Ahmadinejad made the remarks in his live interview with state television late on Saturday, one day after International Atomic Energy Agency (IAEA) Director General Mohamed ElBaradei circulated his latest report on Iran's nuclear program to the IAEA Board of Governors.
"We've said that our red line is the nuclear rights of the Iranian nation and we will not retreat one iota," Ahmadinejad vowed in the TV interview, adding Iran's nuclear program will continue as the UN Security Council could spend "100 years passing resolutions" against Tehran.
"If they want to continue with that path (of imposing sanctions), we will not be harmed. They could spend 100 years passing resolutions," he said.
Ahmadinejad said referring Iran's nuclear issue to the UN Security Council was a "mistake" and the United States and its allies should "apologize" for that.
"So no concession would be given to them," Ahmadinejad said. "They've made a mistake and they should make up for their past blunder and apologize for what they did."
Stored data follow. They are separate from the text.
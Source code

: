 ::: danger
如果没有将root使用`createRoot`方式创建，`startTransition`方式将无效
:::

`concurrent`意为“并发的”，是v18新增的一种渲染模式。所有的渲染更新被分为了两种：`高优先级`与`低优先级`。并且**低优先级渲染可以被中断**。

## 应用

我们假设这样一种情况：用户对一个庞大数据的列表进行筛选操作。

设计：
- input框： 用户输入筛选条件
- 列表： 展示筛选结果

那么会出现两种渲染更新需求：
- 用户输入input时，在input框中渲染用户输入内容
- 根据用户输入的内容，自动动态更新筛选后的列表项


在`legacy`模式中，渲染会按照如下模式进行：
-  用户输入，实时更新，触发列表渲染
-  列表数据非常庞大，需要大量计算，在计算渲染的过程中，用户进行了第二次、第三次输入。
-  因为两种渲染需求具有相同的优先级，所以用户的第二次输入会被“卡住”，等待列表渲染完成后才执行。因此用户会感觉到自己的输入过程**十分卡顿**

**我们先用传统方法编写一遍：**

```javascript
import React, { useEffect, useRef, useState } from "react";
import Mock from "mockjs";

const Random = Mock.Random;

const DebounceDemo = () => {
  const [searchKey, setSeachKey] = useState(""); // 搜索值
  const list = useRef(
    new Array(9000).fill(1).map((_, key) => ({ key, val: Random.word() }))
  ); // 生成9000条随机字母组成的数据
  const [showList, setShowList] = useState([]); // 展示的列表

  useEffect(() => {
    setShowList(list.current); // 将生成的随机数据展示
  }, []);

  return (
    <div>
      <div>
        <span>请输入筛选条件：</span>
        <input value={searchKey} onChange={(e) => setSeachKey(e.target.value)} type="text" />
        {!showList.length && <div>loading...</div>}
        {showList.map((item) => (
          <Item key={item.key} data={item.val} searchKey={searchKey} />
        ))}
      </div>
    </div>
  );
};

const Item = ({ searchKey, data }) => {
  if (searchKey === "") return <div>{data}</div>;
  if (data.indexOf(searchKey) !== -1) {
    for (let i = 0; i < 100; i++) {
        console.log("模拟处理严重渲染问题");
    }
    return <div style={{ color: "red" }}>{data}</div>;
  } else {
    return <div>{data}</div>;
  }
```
"They should not ask us for concessions in order to make up for their past mistake," he added.
The UN nuclear watchdog said Friday Iran had clarified the majority of open issues in its nuclear programs but the agency was still unable to give a definite verdict on Tehran's nuclear ambitions as the progress is not enough.
Western countries accused Iran of using a civilian nuclear program as a cover to develop nuclear weapons, a charge repeatedly denied by Tehran.
The UN Security Council has adopted two resolutions -- one in December 2006 and the other in March 2007 -- in attempts to force Iran to suspend uranium enrichment activities and to give up its nuclear programs.
France, Britain and Germany formally introduced to the UN Security Council Thursday a draft resolution that calls for further sanctions against Iran over its refusal to suspend sensitive nuclear enrichment activities.
The five permanent members of the UN Security Council – the United States, Russia, China, Britain and France -- and Germany will meet in Washington on Monday on Iran's nuclear issue, U.S. Under Secretary of State Nicholas Burns said Friday.
Officials from the six countries will discuss a proposed third UN Security Council resolution on Iran to punish its defiance over its nuclear programs, Burns said.
The six countries have met for several times on the thorny issue but made no significant progress.
Iran has downplayed the effect of possible new sanctions, saying Tehran would show a "serious and logical reaction" if the UN Security Council issues a third resolution.